Try it:
Scan the data beneath this task and copy each line that includes "runtime".

(Raw data begins)

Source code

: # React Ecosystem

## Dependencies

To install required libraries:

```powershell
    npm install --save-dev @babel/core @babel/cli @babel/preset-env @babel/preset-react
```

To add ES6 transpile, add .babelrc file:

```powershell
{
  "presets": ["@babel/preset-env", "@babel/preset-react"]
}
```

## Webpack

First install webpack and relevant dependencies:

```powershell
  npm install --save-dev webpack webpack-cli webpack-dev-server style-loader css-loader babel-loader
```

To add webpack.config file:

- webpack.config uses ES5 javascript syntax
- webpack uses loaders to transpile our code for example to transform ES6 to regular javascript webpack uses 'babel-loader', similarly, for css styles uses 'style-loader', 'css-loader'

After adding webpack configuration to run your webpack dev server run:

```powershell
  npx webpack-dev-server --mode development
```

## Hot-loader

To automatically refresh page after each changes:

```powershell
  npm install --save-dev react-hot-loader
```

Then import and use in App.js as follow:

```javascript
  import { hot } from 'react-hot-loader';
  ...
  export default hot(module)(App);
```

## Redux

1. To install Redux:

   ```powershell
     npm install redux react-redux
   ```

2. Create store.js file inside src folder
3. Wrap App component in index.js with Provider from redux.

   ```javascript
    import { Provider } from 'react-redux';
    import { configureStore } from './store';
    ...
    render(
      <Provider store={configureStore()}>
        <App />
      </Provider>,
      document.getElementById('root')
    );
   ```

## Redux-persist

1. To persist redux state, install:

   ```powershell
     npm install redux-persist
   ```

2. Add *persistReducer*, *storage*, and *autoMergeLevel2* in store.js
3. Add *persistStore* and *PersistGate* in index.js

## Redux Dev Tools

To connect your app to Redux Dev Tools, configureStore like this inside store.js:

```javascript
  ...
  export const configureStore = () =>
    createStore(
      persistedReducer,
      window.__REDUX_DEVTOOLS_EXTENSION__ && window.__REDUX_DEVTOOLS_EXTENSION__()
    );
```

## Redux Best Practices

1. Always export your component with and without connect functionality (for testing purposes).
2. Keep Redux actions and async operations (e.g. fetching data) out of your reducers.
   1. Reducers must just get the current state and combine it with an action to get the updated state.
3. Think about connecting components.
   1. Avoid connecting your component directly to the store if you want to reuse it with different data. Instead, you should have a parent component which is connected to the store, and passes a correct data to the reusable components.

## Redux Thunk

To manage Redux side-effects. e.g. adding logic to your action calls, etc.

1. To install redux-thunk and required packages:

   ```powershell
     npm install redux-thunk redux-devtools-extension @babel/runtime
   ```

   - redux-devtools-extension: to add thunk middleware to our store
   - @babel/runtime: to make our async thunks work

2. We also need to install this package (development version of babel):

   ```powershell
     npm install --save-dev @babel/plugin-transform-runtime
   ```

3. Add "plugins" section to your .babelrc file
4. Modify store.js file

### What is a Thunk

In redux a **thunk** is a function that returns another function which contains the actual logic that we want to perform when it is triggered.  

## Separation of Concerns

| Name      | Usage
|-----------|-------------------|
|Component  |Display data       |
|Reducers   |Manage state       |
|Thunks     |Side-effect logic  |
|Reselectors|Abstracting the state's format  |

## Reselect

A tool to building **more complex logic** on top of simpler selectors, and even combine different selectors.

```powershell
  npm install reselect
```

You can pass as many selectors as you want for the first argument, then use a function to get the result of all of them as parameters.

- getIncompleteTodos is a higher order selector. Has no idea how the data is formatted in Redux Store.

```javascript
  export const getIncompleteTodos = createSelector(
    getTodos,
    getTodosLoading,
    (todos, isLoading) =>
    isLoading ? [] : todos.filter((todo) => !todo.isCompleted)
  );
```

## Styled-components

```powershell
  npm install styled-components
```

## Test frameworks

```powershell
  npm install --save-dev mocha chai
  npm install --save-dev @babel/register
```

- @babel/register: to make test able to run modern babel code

(Raw data ends)

Solution for this exercise:
     npm install redux-thunk redux-devtools-extension @babel/runtime
   - @babel/runtime: to make our async thunks work
     npm install --save-dev @babel/plugin-transform-runtime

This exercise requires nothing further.